Saddam Hussein In US Custody - Implications for Iraq

by Sashanka Sekhar Banerjee


" I am Saddam Hussain, the President of Iraq . I am willing to negotiate " so said a haggard-looking, bearded Karl Marx-like figure dragged out from a ' rat hole ' in Ad Dawr next to a sparse farm house located within 15 kilometres from Tikrit, the home town of the Dictator who ruled Iraq with an iron-hand for 35 years . Not knowing what to reply, a soldier of the US Army who stood in front of him replied in jest " President Bush sends his regards ". Saddam Hussain chose not to pull the trigger of his revolver and decided to give himself up . It saved his precious life but condemned him to live the rest of his life in utter humiliation . Thus ended on December 13, 2003 the freedom of Saddam Hussain, on the run since the fall of Baghdad on April 9, 2003 . Whatever the true circumstances were, this was what we were told on TV and the print media .

Reaction In The USA
In terms of the domestic politics of the US , Saddam's dramatic seizure sent the anti-war Democratic Party's Presidential candidates for the 2004 elections into total confusion and disarray and almost ensured, other things remaining equal, the re-election of President George W Bush for a second term .
Notwithstanding the possible electoral gains for George W Bush, the validity of former Vice President Al Gore's contention remained undiluted . He was quoted as saying while declaring his support for Howard Dean, the Democratic Presidential candidate " Our country has been weakened in its ability to fight the war on terror because of the catastrophic mistake the Bush Administration made in taking us to war in Iraq ". What is more, thanks to his unilateralist convictions,
Bush had failed to comprehend the majority opinion across the world who opposed the War on Iraq . This led to his isolation from the rest of the world, weakening the moral argument of his War on Iraq. Saddam's capture did little to alter Bush's case for war .
Reaction outside the US

The European Union Governments like France and Germany who had opposed the War on Iraq, did not waste much time in rushing to welcome Saddam's arrest by the US, hoping to speed up the transfer of sovereignty to the transitional Iraqi Government and establish conducive conditions for social and economic reconstruction of Iraq . Some would see in this sudden reversal of stand by Paris and Berlin as nothing short of capitulation before Washington in the background of the recently announced Pentagon decision denying countries that opposed the war from bidding for the US funded reconstruction contracts . The new-found goodwill from these EU countries towards the US - whatever be the reasons for shaping it - surely provides an opportunity to the US to begin mending the transatlantic rift!

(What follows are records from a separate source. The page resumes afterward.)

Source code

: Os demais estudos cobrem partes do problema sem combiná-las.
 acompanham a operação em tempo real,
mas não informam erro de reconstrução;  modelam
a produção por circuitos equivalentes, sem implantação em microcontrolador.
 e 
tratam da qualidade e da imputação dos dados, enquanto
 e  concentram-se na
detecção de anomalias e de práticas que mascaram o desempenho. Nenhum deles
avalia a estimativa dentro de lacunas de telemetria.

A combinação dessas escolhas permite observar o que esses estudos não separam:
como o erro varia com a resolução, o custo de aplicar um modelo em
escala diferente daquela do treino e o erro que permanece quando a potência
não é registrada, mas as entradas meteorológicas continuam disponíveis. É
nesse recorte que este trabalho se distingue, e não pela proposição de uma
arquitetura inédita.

The uni-lateralism versus multi-lateralism debate between the Anglo-American Alliance on one hand and the Paris-Bonn Axis on the other has divided the Western Alliance into two hostile camps at a critical phase in the US-led War on Terror . Such a schism only strengthens the perceived enemy ensuring a needlessly pro-longed war of attrition . Compare this with the
Western Alliance, standing as one solid block during WW1, WW2 and the Cold War . All these wars were fought on ideological grounds and the West won on all the three occasions. Needless to say that such policy differences within the alliance have weakened its resolve and its fighting potential.
The opposition to the War on Iraq by the three Asian powers - Russia, China and India weakened the War on Terror further . A re-assessment of the threat perception by the major powers must be underway in the light of these differences . Meanwhile, Osama bin Laden must be having his daily diet of fun and laughter seeing these divisions in the enemy camp .
The capture of Saddam Hussain, the self-proclaimed Saladin of modern Islam, in such pathetic circumstances as being pulled out of a filthy rat-hole by an ordinary soldier and ignominiously taken prisoner by the US Army has horrified the Arab-Muslim World . It has badly punctured their prestige . Here was a great leader broadcasting video and audio messages to the Islamic World, often holding an upright sword or a gun in his hand, to rise and fight satanic America to the last drop of blood . And here was the same man hiding for life in a disgusting hole in the ground and giving up meekly without a fight . Make no mistake, radical Islam never held Saddam in high esteem, his secularism being an anathema to them .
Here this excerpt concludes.